Reverenciado e procurado por nomes das novas gerações, Erasmo está em fase de composição por encomendas e em parcerias com jovens talentos. É o caso, por exemplo, de uma nova canção que ele acaba de compor e que agora receberá letra de Tim Bernardes, líder da banda O Terno. Ambos se juntaram na obra que será gravada pela cantora Alaíde Costa.

“Mas também componho muito só. Já estou pensando no meu próximo álbum autoral, que devo lançar daqui a dois anos. Na brincadeira com o violão vão surgindo coisas. Pode começar pelos acordes, mas também rola de musicar uma letra. Pode ser um tema que eu não tenha nem violão, comece a fazer mentalmente e depois pegue o violão para ir aperfeiçoando. Tem uma porção de variedades nesse processo”, descreve, lembrando um caso recente em que ele criou inteiramente a letra sem pensar nos acordes, que acabaram compostos por Adriana Calcanhotto. Foi na canção “Seu Sim”, o último disco de inéditas dele, “O Amor É Isso”.

E o que o inspira? 

“O amor. Temas políticos e sociais também. Pode ser a necessidade de criar, a encomenda que te força a pensar sobre um tema. O mundo pulsa, né?

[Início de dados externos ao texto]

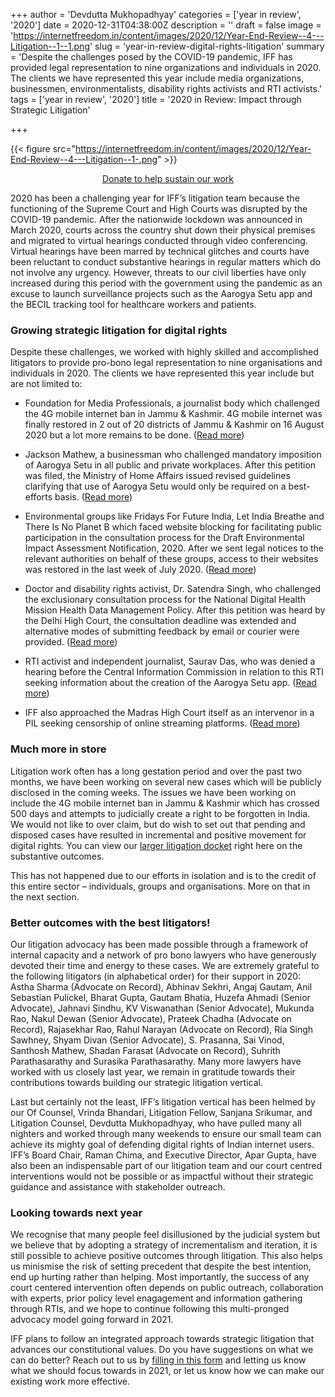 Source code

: +++
author = 'Devdutta Mukhopadhyay'
categories = ['year in review', '2020']
date = 2020-12-31T04:38:00Z
description = ''
draft = false
image = 'https://internetfreedom.in/content/images/2020/12/Year-End-Review--4---Litigation--1--1.png'
slug = 'year-in-review-digital-rights-litigation'
summary = 'Despite the challenges posed by the COVID-19 pandemic, IFF has provided legal representation to nine organizations and individuals in 2020. The clients we have represented this year include media organizations, businessmen, environmentalists, disability rights activists and RTI activists.'
tags = ['year in review', '2020']
title = '2020 in Review: Impact through Strategic Litigation'

+++


{{< figure src="https://internetfreedom.in/content/images/2020/12/Year-End-Review--4---Litigation--1-.png" >}}

<div style="text-align:center;">
    <a href="https://internetfreedom.in/donate/" class="button">Donate to help sustain our work</a>
</div>



2020 has been a challenging year for IFF’s litigation team because the functioning of the Supreme Court and High Courts was disrupted by the COVID-19 pandemic. After the nationwide lockdown was announced in March 2020, courts across the country shut down their physical premises and migrated to virtual hearings conducted through video conferencing. Virtual hearings have been marred by technical glitches and courts have been reluctant to conduct substantive hearings in regular matters which do not involve any urgency. However, threats to our civil liberties have only increased during this period with the government using the pandemic as an excuse to launch surveillance projects such as the Aarogya Setu app and the BECIL tracking tool for healthcare workers and patients.

### Growing strategic litigation for digital rights

Despite these challenges, we worked with highly skilled and accomplished litigators to provide pro-bono legal representation to nine organisations and individuals in 2020. The clients we have represented this year include but are not limited to:

* Foundation for Media Professionals, a journalist body which challenged the 4G mobile internet ban in Jammu & Kashmir. 4G mobile internet was finally restored in 2 out of 20 districts of Jammu & Kashmir on 16 August 2020 but a lot more remains to be done. ([Read more](https://internetfreedom.in/staggered-4g-restoration-j-k/))

* Jackson Mathew, a businessman who challenged mandatory imposition of Aarogya Setu in all public and private workplaces. After this petition was filed, the Ministry of Home Affairs issued revised guidelines clarifying that use of Aarogya Setu would only be required on a best-efforts basis. ([Read more](https://internetfreedom.in/aarogya-setu-victory/))

* Environmental groups like Fridays For Future India, Let India Breathe and There Is No Planet B which faced website blocking for facilitating public participation in the consultation process for the Draft Environmental Impact Assessment Notification, 2020. After we sent legal notices to the relevant authorities on behalf of these groups, access to their websites was restored in the last week of July 2020. ([Read more](https://internetfreedom.in/fridays-for-future-representation-to-delhi-police/))

* Doctor and disability rights activist, Dr. Satendra Singh, who challenged the exclusionary consultation process for the National Digital Health Mission Health Data Management Policy. After this petition was heard by the Delhi High Court, the consultation deadline was extended and alternative modes of submitting feedback by email or courier were provided.  ([Read more](https://internetfreedom.in/ndhm-data-policy-representation/))

* RTI activist and independent journalist, Saurav Das, who was denied a hearing before the Central Information Commission in relation to this RTI seeking information about the creation of the Aarogya Setu app. ([Read more](https://internetfreedom.in/cic-legal-notice-aarogya-setu-show-cause-hearing/))

* IFF also approached the Madras High Court itself as an intervenor in a PIL seeking censorship of online streaming platforms. ([Read more](https://internetfreedom.in/iff-intervenes-madras-hc-pil-ott-regulation/))

### Much more in store

Litigation work often has a long gestation period and over the past two months, we have been working on several new cases which will be publicly disclosed in the coming weeks. The issues we have been working on include the 4G mobile internet ban in Jammu & Kashmir which has crossed 500 days and attempts to judicially create a right to be forgotten in India. We would not like to over claim, but do wish to set out that pending and disposed cases have resulted in incremental and positive movement for digital rights. You can view our [larger litigation docket](https://internetfreedom.in/legal/) right here on the substantive outcomes.

This has not happened due to our efforts in isolation and is to the credit of this entire sector – individuals, groups and organisations. More on that in the next section.

### Better outcomes with the best litigators!

Our litigation advocacy has been made possible through a framework of internal capacity and a network of pro bono lawyers who have generously devoted their time and energy to these cases. We are extremely grateful to the following litigators (in alphabetical order) for their support in 2020: Astha Sharma (Advocate on Record), Abhinav Sekhri, Angaj Gautam, Anil Sebastian Pulickel, Bharat Gupta, Gautam Bhatia, Huzefa Ahmadi (Senior Advocate), Jahnavi Sindhu, KV Viswanathan (Senior Advocate), Mukunda Rao, Nakul Dewan (Senior Advocate), Prateek Chadha (Advocate on Record), Rajasekhar Rao, Rahul Narayan (Advocate on Record), Ria Singh Sawhney, Shyam Divan (Senior Advocate), S. Prasanna, Sai Vinod, Santhosh Mathew, Shadan Farasat (Advocate on Record), Suhrith Parathasarathy and Surasika Parathasarathy. Many more lawyers have worked with us closely last year, we remain in gratitude towards their contributions towards building our strategic litigation vertical.

Last but certainly not the least, IFF’s litigation vertical has been helmed by our Of Counsel, Vrinda Bhandari, Litigation Fellow, Sanjana Srikumar, and Litigation Counsel, Devdutta Mukhopadhyay, who have pulled many all nighters and worked through many weekends to ensure our small team can achieve its mighty goal of defending digital rights of Indian internet users. IFF’s Board Chair, Raman Chima, and Executive Director, Apar Gupta, have also been an indispensable part of our litigation team and our court centred interventions would not be possible or as impactful without their strategic guidance and assistance with stakeholder outreach.

### Looking towards next year

We recognise that many people feel disillusioned by the judicial system but we believe that by adopting a strategy of incrementalism and iteration, it is still possible to achieve positive outcomes through litigation. This also helps us minismise the risk of setting precedent that despite the best intention, end up hurting rather than helping. Most importantly, the success of any court centered intervention often depends on public outreach, collaboration with experts, prior policy level enagagement and information gathering through RTIs, and we hope to continue following this multi-pronged advocacy model going forward in 2021.

IFF plans to follow an integrated approach towards strategic litigation that advances our constitutional values. Do you have suggestions on what we can do better? Reach out to us by [filling in this form](https://blocksurvey.io/survey/1PfQfn62JSDjjyK4nuHoY5t21wKeuocLLm/16f8cd16-48fd-494d-b20b-abbebe13cdbb) and letting us know what we should focus towards in 2021, or let us know how we can make our existing work more effective.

As coisas que ele mostra você aprende e põe em música. Eu uso meus sentimentos, coisas que acontecem com os amigos, que eu leio, vejo num filme ou que acontecem na vida e eu leio no jornal. E nem sempre é uma pessoa que existe, pode ser personagem ou história que eu invento. Quem foi a musa inspiradora da música tal? Nenhuma! São todas as mulheres do mundo. A criação é livre.”

Assim como livres ele espera que estejamos em breve, conforme a pandemia comece a dar uma trégua e os reencontros sejam possíveis. “Até fiz lives e coisa e tal. Mas não dão retorno financeiro, só ajudam mesmo você se manter visível de alguma forma. Nada substitui o encontro cara a cara com o público”, pondera o cantor e compositor que reconhece o poder da internet e das redes sociais para promover uma carreira musical hoje em dia, mas assegura fazer um uso bem específico dos seus perfis: 

"Uso para falar da minha agenda, do disco que estou lançando, do show que eu fiz ou vou fazer. E, claro, para fazer pesquisa, ouvir música… De fofoca estou fora. Você não vai me ver postando vídeo escovando os dentes ou comentário sobre minha vida privada. Entendo quem se exponha para ser notado. A popularidade que não se consegue com a arte às vezes vem por aí, a pessoa quer ser famosa se mostrando. Eu quero mais é sair da rede, sair de casa, ir para o mundo. Faz dois anos já, né, bicho? A vida está lá fora, esperando.”